Stringer next contends that the ten-year mandatory minimum sentence imposed by the District Court violated the Eighth Amendment’s prohibition against cruel and unusual punishment. “The standard of review for [a defendant’s] constitutional challenge to his mandatory minimum sentence is plenary.” United States v. Walker, 473 F.3d 71, 75 (3d Cir.2007).
“The Eighth Amendment does proscribe punishment ‘grossly disproportionate to the severity of the crime.’ ” United States v. Martorano, 866 F.2d 62, 69 (3d Cir.1989) (quoting Ingraham v. Wright, 430 U.S. 651, 667, 97 S.Ct. 1401, 51 L.Ed.2d 711 (1977)). Thus, “[a]lthough the [Supreme Court’s] proportionality principle applies to sentences for terms of years, only an extraordinary case will result in a constitutional violation.” Walker, 473 F.3d at 79 (citing Lockyer v. Andrade, 538 U.S. 63, 72, 77, 123 S.Ct. 1166, 155 L.Ed.2d 144 (2003)).
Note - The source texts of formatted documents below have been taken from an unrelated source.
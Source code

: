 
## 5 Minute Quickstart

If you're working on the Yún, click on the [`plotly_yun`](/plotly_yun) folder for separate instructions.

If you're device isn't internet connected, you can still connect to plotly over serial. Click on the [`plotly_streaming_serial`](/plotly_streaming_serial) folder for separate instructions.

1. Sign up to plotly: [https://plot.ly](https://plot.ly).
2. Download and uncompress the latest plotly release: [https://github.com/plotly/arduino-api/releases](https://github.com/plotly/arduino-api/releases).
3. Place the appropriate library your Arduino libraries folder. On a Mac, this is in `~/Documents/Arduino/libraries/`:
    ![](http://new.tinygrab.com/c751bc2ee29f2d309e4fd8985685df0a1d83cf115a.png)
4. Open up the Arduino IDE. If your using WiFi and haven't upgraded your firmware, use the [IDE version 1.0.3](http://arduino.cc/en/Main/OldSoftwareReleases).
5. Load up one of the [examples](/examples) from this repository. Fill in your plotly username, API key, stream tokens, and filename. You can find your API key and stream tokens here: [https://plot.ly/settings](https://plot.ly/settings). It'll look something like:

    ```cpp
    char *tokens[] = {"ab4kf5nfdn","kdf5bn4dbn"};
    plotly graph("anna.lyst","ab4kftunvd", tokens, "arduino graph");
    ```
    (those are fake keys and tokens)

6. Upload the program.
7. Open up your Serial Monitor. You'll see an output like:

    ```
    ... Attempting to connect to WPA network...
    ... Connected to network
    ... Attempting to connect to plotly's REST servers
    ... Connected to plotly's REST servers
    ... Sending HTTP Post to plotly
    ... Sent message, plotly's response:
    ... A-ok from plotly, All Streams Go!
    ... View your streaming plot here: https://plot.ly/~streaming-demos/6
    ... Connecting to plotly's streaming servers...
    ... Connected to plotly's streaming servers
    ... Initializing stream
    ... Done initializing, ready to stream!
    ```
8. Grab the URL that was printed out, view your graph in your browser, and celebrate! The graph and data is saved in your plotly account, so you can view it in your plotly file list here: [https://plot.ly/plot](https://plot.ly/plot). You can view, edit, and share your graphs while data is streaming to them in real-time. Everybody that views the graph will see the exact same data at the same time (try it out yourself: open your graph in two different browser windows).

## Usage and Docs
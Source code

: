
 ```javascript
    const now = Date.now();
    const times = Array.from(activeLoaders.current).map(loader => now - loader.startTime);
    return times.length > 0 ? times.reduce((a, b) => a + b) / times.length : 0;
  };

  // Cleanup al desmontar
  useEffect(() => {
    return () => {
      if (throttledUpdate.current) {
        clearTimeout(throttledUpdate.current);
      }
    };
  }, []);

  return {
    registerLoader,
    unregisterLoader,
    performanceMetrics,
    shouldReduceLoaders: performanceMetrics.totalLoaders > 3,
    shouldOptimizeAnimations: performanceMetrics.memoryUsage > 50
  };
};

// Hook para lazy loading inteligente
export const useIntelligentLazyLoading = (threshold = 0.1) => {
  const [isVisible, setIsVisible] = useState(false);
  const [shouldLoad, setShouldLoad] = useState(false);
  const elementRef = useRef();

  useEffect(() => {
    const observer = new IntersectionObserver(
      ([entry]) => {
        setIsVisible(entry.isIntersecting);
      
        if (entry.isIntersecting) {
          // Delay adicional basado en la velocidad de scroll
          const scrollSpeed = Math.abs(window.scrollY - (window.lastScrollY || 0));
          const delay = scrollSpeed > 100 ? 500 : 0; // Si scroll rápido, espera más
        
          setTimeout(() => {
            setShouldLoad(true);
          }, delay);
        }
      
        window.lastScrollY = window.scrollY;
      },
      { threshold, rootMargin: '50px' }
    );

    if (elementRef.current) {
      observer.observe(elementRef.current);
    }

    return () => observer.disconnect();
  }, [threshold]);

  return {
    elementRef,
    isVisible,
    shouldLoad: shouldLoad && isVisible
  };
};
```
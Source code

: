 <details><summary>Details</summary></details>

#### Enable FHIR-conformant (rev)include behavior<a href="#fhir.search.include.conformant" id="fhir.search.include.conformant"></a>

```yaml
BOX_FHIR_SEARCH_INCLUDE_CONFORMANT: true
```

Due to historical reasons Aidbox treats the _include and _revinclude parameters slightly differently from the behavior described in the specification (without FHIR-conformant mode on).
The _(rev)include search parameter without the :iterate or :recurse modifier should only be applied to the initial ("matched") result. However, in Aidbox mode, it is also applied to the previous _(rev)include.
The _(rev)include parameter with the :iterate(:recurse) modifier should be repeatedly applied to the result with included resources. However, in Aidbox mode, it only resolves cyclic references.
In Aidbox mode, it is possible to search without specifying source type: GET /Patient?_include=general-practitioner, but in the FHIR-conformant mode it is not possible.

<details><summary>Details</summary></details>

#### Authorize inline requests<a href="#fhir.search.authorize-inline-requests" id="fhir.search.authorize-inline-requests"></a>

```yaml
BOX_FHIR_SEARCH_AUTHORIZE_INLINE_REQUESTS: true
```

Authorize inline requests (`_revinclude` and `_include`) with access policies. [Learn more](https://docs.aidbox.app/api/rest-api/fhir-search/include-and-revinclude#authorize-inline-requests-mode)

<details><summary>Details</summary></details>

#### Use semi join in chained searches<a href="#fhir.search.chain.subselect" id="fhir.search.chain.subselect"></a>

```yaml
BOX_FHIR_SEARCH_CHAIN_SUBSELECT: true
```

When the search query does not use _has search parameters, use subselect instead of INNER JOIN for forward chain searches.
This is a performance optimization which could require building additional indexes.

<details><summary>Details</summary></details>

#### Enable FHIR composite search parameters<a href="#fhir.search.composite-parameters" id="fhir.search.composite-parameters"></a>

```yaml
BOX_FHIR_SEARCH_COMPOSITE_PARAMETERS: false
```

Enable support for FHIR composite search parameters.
In light of our decision in United States v. MacEwan, 445 F.3d 237 (3d Cir.2006), we fail to see how this is such an extraordinary case. In MacEwan, as Stringer concedes, we concluded that the fifteen-year mandatory minimum sentence proscribed by 18 U.S.C. § 2252A(b)(l) for repeat child pornography offenders did not violate the Eighth Amendment, because it did not lead to “an inference of gross disproportionality.” Id. at 250. Despite Stringer’s protestations to the contrary, this decision compels the conclusion here that Stringer’s ten-year mandatory minimum sentence based on his prior state conviction for aggravated sexual assault of a minor did not violate the Eighth Amendment, especially given that “the punishment of recidivism ... ‘has long been recognized as a legitimate basis for increased punishment.’ ” Id. at 248 (quoting Ewing v. California, 538 U.S. 11, 25, 123 S.Ct. 1179, 155 L.Ed.2d 108 (2003)). Accordingly, we reject Stringer’s constitutional challenge to his sentence. 3
III.
For the foregoing reasons, we will AF *695 FIRM the judgment of the District Court. 4
. The District Court had jurisdiction pursuant to 18 U.S.C. § 3231. We have jurisdiction under 18 U.S.C. § 3742(a), as well as under 28 U.S.C. § 1291.